Commentary on Romans 8:14-17
On Pentecost the Holy Spirit is center stage, rushing as a wind through the early church and inflaming the hearts of Jesus believers. In Paul’s letter to the Romans, God’s Spirit is likewise a powerfully animating force. In this moment of celebration of the coming of the Holy Spirit, described in today’s gospel reading as the Advocate, Paul writes of the “Spirit of God.”
Paul’s letter to the church at Rome describes God’s Spirit bearing witness with our spirit. The Greek verb summartureo is a compound composed of the words “with” and “to witness.” One possible translation is “bears witness with.” While Paul could have simply written that God’s Spirit witnesses our spirit, the text here emphasizes that God’s Spirit witnesses with our spirit. The emphasis is on the relationship between God and God’s people, that God’s Spirit is intimately involved with ours.
To what does God’s Spirit bear witness with our spirit?
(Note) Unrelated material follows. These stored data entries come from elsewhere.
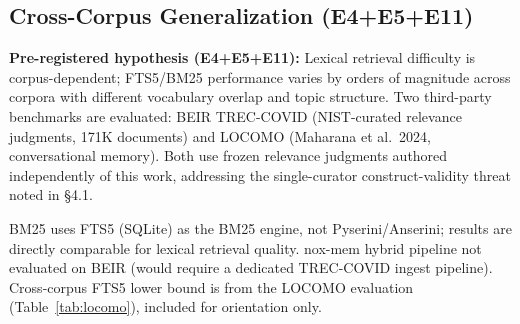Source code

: \subsection{Cross-Corpus Generalization (E4+E5+E11)}
\label{sec:cross-corpus}

\textbf{Pre-registered hypothesis (E4+E5+E11):} Lexical retrieval difficulty is corpus-dependent;
FTS5/BM25 performance varies by orders of magnitude across corpora with different vocabulary
overlap and topic structure. Two third-party benchmarks are evaluated: BEIR TREC-COVID
(NIST-curated relevance judgments, 171K documents) and LOCOMO (Maharana et al.\ 2024,
conversational memory). Both use frozen relevance judgments authored independently of
this work, addressing the single-curator construct-validity threat noted in \S4.1.

\begin{table}[!ht]
  \caption{Cross-corpus nDCG@10 --- BEIR TREC-COVID (171K docs, 50 queries, NIST Round 5 qrels \cite{thakur2021beir}). Cross-corpus FTS5 row is a lower bound: nox-mem hybrid was not evaluated on BEIR (requires separate ingest pipeline).}
  \label{tab:beir}
  \centering
  \small
  \begin{minipage}{\linewidth}
    \vspace{4pt}\footnotesize
    BM25 uses FTS5 (SQLite) as the BM25 engine, not Pyserini/Anserini; results are directly comparable for lexical retrieval quality. nox-mem hybrid pipeline not evaluated on BEIR (would require a dedicated TREC-COVID ingest pipeline). Cross-corpus FTS5 lower bound is from the LOCOMO evaluation (Table~\ref{tab:locomo}), included for orientation only.
  \end{minipage}
\end{table}

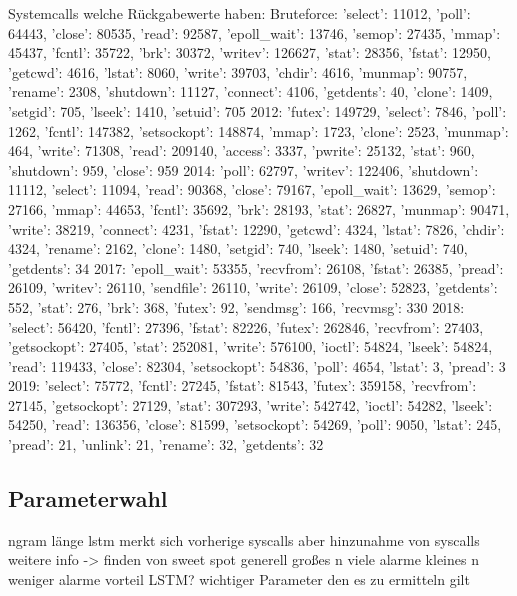             Systemcalls welche Rückgabewerte haben:
                Bruteforce: {'select': 11012, 
                             'poll': 64443,
                             'close': 80535,
                             'read': 92587,
                             'epoll_wait': 13746,
                             'semop': 27435,
                             'mmap': 45437,
                             'fcntl': 35722,
        'brk': 30372, 'writev': 126627, 'stat': 28356, 'fstat': 12950, 'getcwd': 4616, 'lstat': 8060, 'write': 39703, 'chdir': 4616, 'munmap': 90757, 'rename': 2308, 'shutdown': 11127, 'connect': 4106, 'getdents': 40, 'clone': 1409, 'setgid': 705, 'lseek': 1410, 'setuid': 705}
                2012: {'futex': 149729, 'select': 7846, 'poll': 1262, 'fcntl': 147382, 'setsockopt': 148874, 'mmap': 1723, 'clone': 2523, 'munmap': 464, 'write': 71308, 'read': 209140, 'access': 3337, 'pwrite': 25132, 'stat': 960, 'shutdown': 959, 'close': 959}
                2014: {'poll': 62797, 'writev': 122406, 'shutdown': 11112, 'select': 11094, 'read': 90368, 'close': 79167, 'epoll_wait': 13629, 'semop': 27166, 'mmap': 44653, 'fcntl': 35692, 'brk': 28193, 'stat': 26827, 'munmap': 90471, 'write': 38219, 'connect': 4231, 'fstat': 12290, 'getcwd': 4324, 'lstat': 7826, 'chdir': 4324, 'rename': 2162, 'clone': 1480, 'setgid': 740, 'lseek': 1480, 'setuid': 740, 'getdents': 34} 
                2017: {'epoll_wait': 53355, 'recvfrom': 26108, 'fstat': 26385, 'pread': 26109, 'writev': 26110, 'sendfile': 26110, 'write': 26109, 'close': 52823, 'getdents': 552, 'stat': 276, 'brk': 368, 'futex': 92, 'sendmsg': 166, 'recvmsg': 330} 
                2018: {'select': 56420, 'fcntl': 27396, 'fstat': 82226, 'futex': 262846, 'recvfrom': 27403, 'getsockopt': 27405, 'stat': 252081, 'write': 576100, 'ioctl': 54824, 'lseek': 54824, 'read': 119433, 'close': 82304, 'setsockopt': 54836, 'poll': 4654, 'lstat': 3, 'pread': 3} 
                2019: {'select': 75772, 'fcntl': 27245, 'fstat': 81543, 'futex': 359158, 'recvfrom': 27145, 'getsockopt': 27129, 'stat': 307293, 'write': 542742, 'ioctl': 54282, 'lseek': 54250, 'read': 136356, 'close': 81599, 'setsockopt': 54269, 'poll': 9050, 'lstat': 245, 'pread': 21, 'unlink': 21, 'rename': 32, 'getdents': 32}
\subsection{Parameterwahl}
        ngram länge
        lstm merkt sich vorherige syscalls aber hinzunahme von syscalls weitere info
        -> finden von sweet spot
        generell großes n viele alarme
        kleines n weniger alarme  vorteil LSTM\@?
        wichtiger Parameter den es zu ermitteln gilt

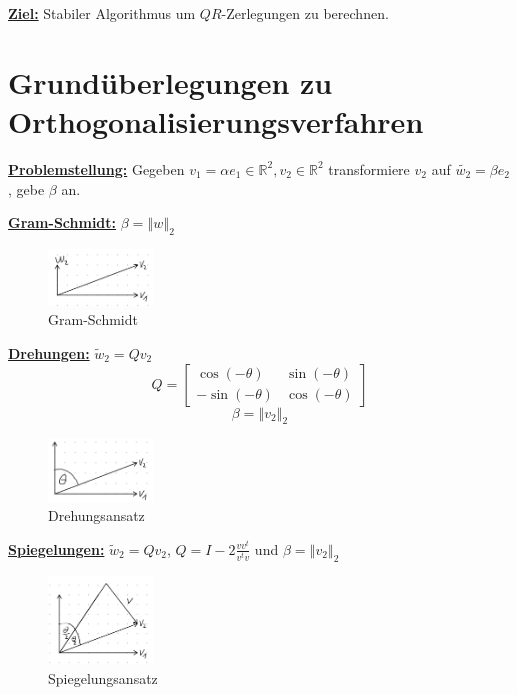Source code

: \documentclass{book}
\def\R{\mathbb{R}}
\begin{document}
        \underline{\textbf{Ziel:}} Stabiler Algorithmus um $QR$-Zerlegungen zu berechnen.

    \section{Grundüberlegungen zu Orthogonalisierungsverfahren}

        \underline{\textbf{Problemstellung:}} Gegeben $v_1=\alpha e_1\in\R^2,v_2\in\R^2$ transformiere $v_2$ auf $\tilde{w_2}=\beta e_2$, gebe $\beta$ an.

        \underline{\textbf{Gram-Schmidt:}} $\beta=\left\Vert w \right\Vert_2$

        \begin{figure}[H]
            \centering
            \includegraphics[width=0.25\textwidth]{Bild005}
            \caption{Gram-Schmidt}
        \end{figure}


        \underline{\textbf{Drehungen:}} $\tilde{w}_2= Qv_2$
        \[Q=\begin{bmatrix}
            \cos(-\theta) & \sin(-\theta) \\
            -\sin(-\theta) & \cos(-\theta)
        \end{bmatrix}\]
        \[\beta = \left\Vert v_2 \right\Vert_2\]

        \begin{figure}[H]
            \centering
            \includegraphics[width=0.25\textwidth]{Bild006}
            \caption{Drehungsansatz}
        \end{figure}


        \underline{\textbf{Spiegelungen:}} $\tilde{w}_2=Qv_2$, $Q=I-2\frac{vv^t}{v^tv}$ und $\beta=\left\Vert v_2 \right\Vert_2$

        \begin{figure}[H]
            \centering
            \includegraphics[width=0.25\textwidth]{Bild007}
            \caption{Spiegelungsansatz}
        \end{figure}
\end{document}
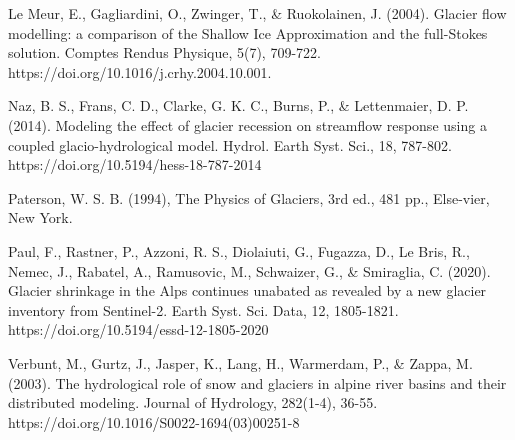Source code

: \documentclass{article}
\begin{document}
\begin{thebibliography}{99}
    Le Meur, E., Gagliardini, O., Zwinger, T., \& Ruokolainen, J. (2004). Glacier flow modelling: a comparison of the Shallow Ice Approximation and the full-Stokes solution. Comptes Rendus Physique, 5(7), 709-722. https://doi.org/10.1016/j.crhy.2004.10.001. 

    Naz, B. S., Frans, C. D., Clarke, G. K. C., Burns, P., \& Lettenmaier, D. P. (2014). Modeling the effect of glacier recession on streamflow response using a coupled glacio-hydrological model. Hydrol. Earth Syst. Sci., 18, 787-802. https://doi.org/10.5194/hess-18-787-2014 

    Paterson, W. S. B. (1994), The Physics of Glaciers, 3rd ed., 481 pp., Else-vier, New York. 

    Paul, F., Rastner, P., Azzoni, R. S., Diolaiuti, G., Fugazza, D., Le Bris, R., Nemec, J., Rabatel, A., Ramusovic, M., Schwaizer, G., \& Smiraglia, C. (2020). Glacier shrinkage in the Alps continues unabated as revealed by a new glacier inventory from Sentinel-2. Earth Syst. Sci. Data, 12, 1805-1821. https://doi.org/10.5194/essd-12-1805-2020 

    Verbunt, M., Gurtz, J., Jasper, K., Lang, H., Warmerdam, P., \& Zappa, M. (2003). The hydrological role of snow and glaciers in alpine river basins and their distributed modeling. Journal of Hydrology, 282(1-4), 36-55. https://doi.org/10.1016/S0022-1694(03)00251-8 
\end{thebibliography}
    
\end{document}
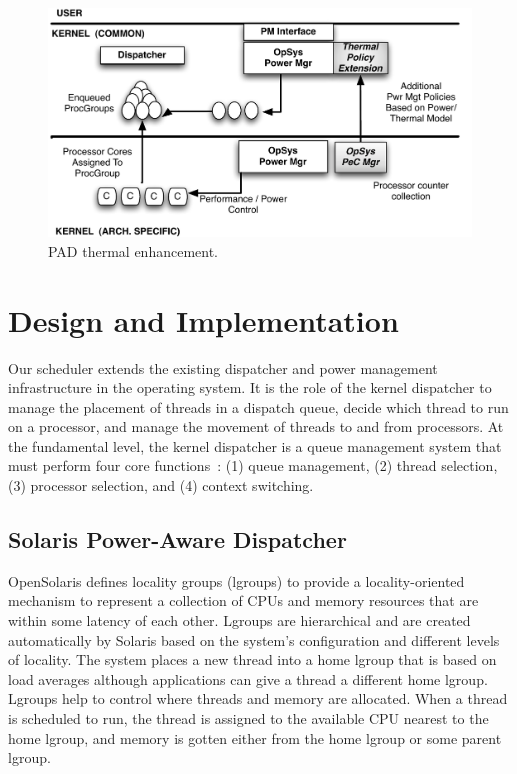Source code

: \documentclass[acmtaco]{acmtrans2m}
\begin{document}
\begin{figure}[htbp]
  \centering
  \includegraphics[scale=0.40]{schedarch.pdf}
  \caption{PAD thermal enhancement.}
  \label{fig:schdarch}
\end{figure}
\section{Design and Implementation}
\label{sec:design}
Our scheduler extends the existing dispatcher and power
management infrastructure in the operating system. It is the role of the
kernel dispatcher to manage the placement of threads in a dispatch
queue, decide which thread to run on a processor, and manage the
movement of threads to and from processors.  At the fundamental level,
the kernel dispatcher is a queue management system that must perform
four core functions~\cite{McDougall2007}: (1) queue management, (2)
thread selection, (3) processor selection, and (4) context switching.
\subsection{Solaris Power-Aware Dispatcher}
\label{sec:solpad}
OpenSolaris defines locality groups (lgroups) to provide a
locality-oriented mechanism to represent a collection of CPUs and
memory resources that are within some latency of each other.
Lgroups are hierarchical and are created automatically by Solaris
based on the system’s conﬁguration and different levels of
locality. The system places a new thread into a home lgroup that
is based on load averages although applications can give a thread
a different home lgroup. Lgroups help to control where threads
and memory are allocated.  When a thread is scheduled to run, the
thread is assigned to the available CPU nearest to the home
lgroup, and memory is gotten either from the home lgroup or some
parent lgroup.
\end{document}
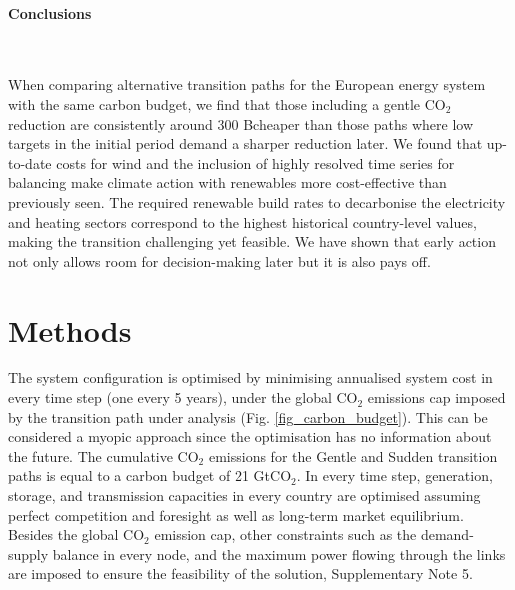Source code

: \documentclass[5p]{elsarticle} %
\begin{document}
\paragraph{\textbf{Conclusions}} \

When comparing alternative transition paths for the European energy system with the same carbon budget, we find that those including a gentle CO$_2$ reduction are consistently around 300 B\EUR cheaper than those paths where low targets in the initial period demand a sharper reduction later.  We found that up-to-date costs for wind and the inclusion of highly resolved time series for balancing make climate action with renewables more cost-effective than previously seen. The required renewable build rates to decarbonise the electricity and heating sectors correspond to the highest historical country-level values, making the transition challenging yet feasible. We have shown that early action not only allows room for decision-making later but it is also pays off.  



\FloatBarrier
\section{Methods}

The system configuration is optimised by minimising annualised system cost in every time step (one every 5 years), under the global CO$_2$ emissions cap imposed by the transition path under analysis (Fig. \ref{fig_carbon_budget}). This can be considered a myopic approach since the optimisation has no information about the future. The cumulative CO$_2$ emissions for the Gentle and Sudden transition paths is equal to a carbon budget of 21 GtCO$_2$. In every time step, generation, storage, and transmission capacities in every country are optimised assuming perfect competition and foresight as well as long-term market equilibrium. Besides the global CO$_2$ emission cap, other constraints such as the demand-supply balance in every node, and the maximum power flowing through the links are imposed to ensure the feasibility of the solution, Supplementary Note 5. \
\end{document}
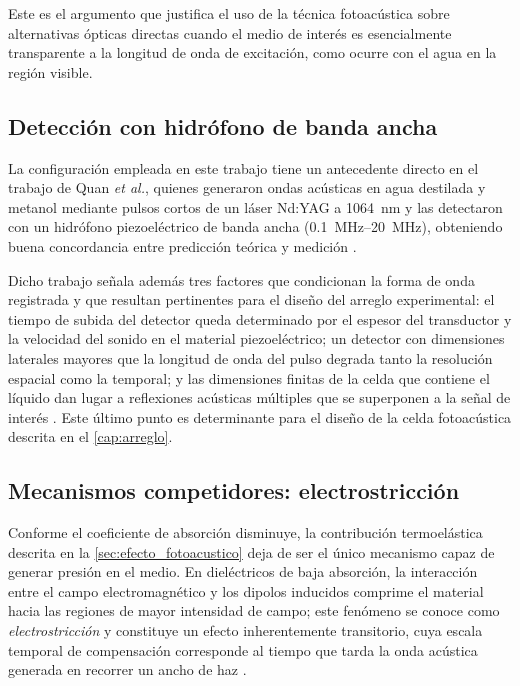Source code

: Este es el argumento que justifica el uso de la técnica
fotoacústica sobre alternativas ópticas directas cuando el medio de
interés es esencialmente transparente a la longitud de onda de
excitación, como ocurre con el agua en la región visible.

\subsection*{Detección con hidrófono de banda ancha}

La configuración empleada en este trabajo tiene un antecedente
directo en el trabajo de Quan \textit{et al.}, quienes generaron
ondas acústicas en agua destilada y metanol mediante pulsos cortos
de un láser Nd:YAG a \SI{1064}{\nano\meter} y las detectaron con un
hidrófono piezoeléctrico de banda ancha (\SIrange{0.1}{20}{\mega\hertz}),
obteniendo buena concordancia entre predicción teórica y medición
\cite{Quan1994}.

Dicho trabajo señala además tres factores que condicionan la forma
de onda registrada y que resultan pertinentes para el diseño del
arreglo experimental: el tiempo de subida del detector queda
determinado por el espesor del transductor y la velocidad del
sonido en el material piezoeléctrico; un detector con dimensiones
laterales mayores que la longitud de onda del pulso degrada tanto
la resolución espacial como la temporal; y las dimensiones finitas
de la celda que contiene el líquido dan lugar a reflexiones
acústicas múltiples que se superponen a la señal de interés
\cite{Quan1994}. Este último punto es determinante para el diseño
de la celda fotoacústica descrita en el \cref{cap:arreglo}.

\subsection*{Mecanismos competidores: electrostricción}

Conforme el coeficiente de absorción disminuye, la contribución
termoelástica descrita en la \cref{sec:efecto_fotoacustico} deja de
ser el único mecanismo capaz de generar presión en el medio. En
dieléctricos de baja absorción, la interacción entre el campo
electromagnético y los dipolos inducidos comprime el material hacia
las regiones de mayor intensidad de campo; este fenómeno se conoce
como \textit{electrostricción} y constituye un efecto inherentemente
transitorio, cuya escala temporal de compensación corresponde al
tiempo que tarda la onda acústica generada en recorrer un ancho de
haz \cite{Astrath2023}.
God’s Spirit witnesses that we are children of God. As children of God freed and forgiven, God’s Spirit reminds us who we are when we’re fearful. When we’re suffering. When we think we’re “not enough.” God’s Spirit reminds us that God made us in Their image. We’re beloved as God’s children, and there’s nothing we can do about it.
Paul presses on that to be children of God is also to be heirs of God. To be heirs is not only to be brought into right relationship with God but to be joint heirs with Christ. To be an heir of God is also to be in relationship with Christ. Jesus is the heir of God, the first within a large extended family. Being adopted into God’s family means that Jesus is our sibling and that we too can cry out to God as a child cries to a parent, to Mom or Dad.
We too become heirs with God when we respond to the call into a cruciform life, a life shaped by the cross of Christ. This cruciform life means shaping oneself to the continuous movement from life to death to new life, to dying to ourselves and rising in love and service to our neighbor—just as the early church in Jerusalem, described in Acts, broke bread together, cared for the needs of the saints, and shared all things in common.
Paul continues, that to be a joint heir with Christ means to suffer with Christ. Here there is another compound verb, sumpascho, made up of the words “with” and “to suffer.” The same thing that happens to one happens to another.
We suffer with Christ so that we might be glorified with Christ. Guess what? There’s yet another compound verb, sundoxazo, “to glorify with.” While it may be easy to go in the direction of glorifying suffering, it must be asked who is suffering and why. Is it people who are already marginalized, already being asked and expected to suffer, who are then to glory in that suffering? Are there other ways of approaching suffering? There is a reminder here, that when we suffer, Christ is present with us in the midst of it.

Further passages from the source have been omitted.